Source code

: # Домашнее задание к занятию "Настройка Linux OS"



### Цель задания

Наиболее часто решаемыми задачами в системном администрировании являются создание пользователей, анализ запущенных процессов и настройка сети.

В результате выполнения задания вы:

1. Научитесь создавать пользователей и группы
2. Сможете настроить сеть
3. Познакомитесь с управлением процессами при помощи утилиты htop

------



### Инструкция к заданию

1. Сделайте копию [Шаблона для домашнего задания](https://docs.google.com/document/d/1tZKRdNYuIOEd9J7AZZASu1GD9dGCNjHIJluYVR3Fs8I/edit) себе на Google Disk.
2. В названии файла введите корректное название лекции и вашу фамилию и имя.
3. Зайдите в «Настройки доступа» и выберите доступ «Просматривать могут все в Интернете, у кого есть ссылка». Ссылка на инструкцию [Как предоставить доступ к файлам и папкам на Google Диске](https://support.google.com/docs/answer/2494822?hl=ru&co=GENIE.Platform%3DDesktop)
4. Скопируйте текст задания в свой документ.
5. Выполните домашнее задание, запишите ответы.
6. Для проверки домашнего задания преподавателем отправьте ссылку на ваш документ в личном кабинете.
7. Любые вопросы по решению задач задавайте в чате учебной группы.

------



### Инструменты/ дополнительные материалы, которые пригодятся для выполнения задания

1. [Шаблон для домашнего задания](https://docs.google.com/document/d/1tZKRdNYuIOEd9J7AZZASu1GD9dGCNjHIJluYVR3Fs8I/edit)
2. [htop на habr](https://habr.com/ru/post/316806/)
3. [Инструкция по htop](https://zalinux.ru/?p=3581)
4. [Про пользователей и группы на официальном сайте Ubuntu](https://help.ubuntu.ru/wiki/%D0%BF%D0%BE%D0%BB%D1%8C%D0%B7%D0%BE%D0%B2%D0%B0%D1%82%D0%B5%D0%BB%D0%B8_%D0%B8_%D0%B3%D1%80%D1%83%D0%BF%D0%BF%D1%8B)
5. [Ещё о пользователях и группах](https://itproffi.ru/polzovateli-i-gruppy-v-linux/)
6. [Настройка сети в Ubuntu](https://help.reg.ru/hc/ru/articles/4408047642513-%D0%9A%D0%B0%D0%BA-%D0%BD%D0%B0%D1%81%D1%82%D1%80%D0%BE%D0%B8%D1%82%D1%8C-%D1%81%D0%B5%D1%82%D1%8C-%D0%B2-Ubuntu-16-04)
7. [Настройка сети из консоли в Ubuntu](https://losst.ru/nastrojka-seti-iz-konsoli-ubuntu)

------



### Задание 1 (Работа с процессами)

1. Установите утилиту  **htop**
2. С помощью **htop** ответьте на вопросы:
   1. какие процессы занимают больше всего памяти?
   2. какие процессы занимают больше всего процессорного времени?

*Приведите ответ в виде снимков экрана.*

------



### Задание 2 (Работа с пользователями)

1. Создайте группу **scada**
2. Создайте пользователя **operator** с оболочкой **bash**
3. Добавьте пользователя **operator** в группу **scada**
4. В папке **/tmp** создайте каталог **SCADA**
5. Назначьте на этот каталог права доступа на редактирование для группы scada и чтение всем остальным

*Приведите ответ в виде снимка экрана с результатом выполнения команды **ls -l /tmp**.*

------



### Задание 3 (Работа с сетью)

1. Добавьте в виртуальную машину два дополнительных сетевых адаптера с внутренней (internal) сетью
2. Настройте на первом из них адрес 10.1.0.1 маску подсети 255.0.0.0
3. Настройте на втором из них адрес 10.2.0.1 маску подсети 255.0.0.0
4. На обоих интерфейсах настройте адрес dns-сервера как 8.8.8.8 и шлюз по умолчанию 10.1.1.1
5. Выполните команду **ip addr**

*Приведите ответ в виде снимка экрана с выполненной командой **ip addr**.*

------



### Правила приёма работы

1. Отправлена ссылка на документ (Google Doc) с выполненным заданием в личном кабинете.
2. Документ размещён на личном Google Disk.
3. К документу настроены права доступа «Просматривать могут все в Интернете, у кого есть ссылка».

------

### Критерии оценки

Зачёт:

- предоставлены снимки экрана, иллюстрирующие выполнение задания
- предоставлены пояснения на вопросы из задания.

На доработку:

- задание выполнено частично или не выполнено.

..........

### WORK TO COMPLETE
Repeat word for word the lines above that run from the line containing "# Домашнее задание" through the line containing "1. Научитесь создавать пользователей и группы", both ends included, and nothing else.

### EXERCISE RESULT
: # Домашнее задание к занятию "Настройка Linux OS"



### Цель задания

Наиболее часто решаемыми задачами в системном администрировании являются создание пользователей, анализ запущенных процессов и настройка сети.

В результате выполнения задания вы:

1. Научитесь создавать пользователей и группы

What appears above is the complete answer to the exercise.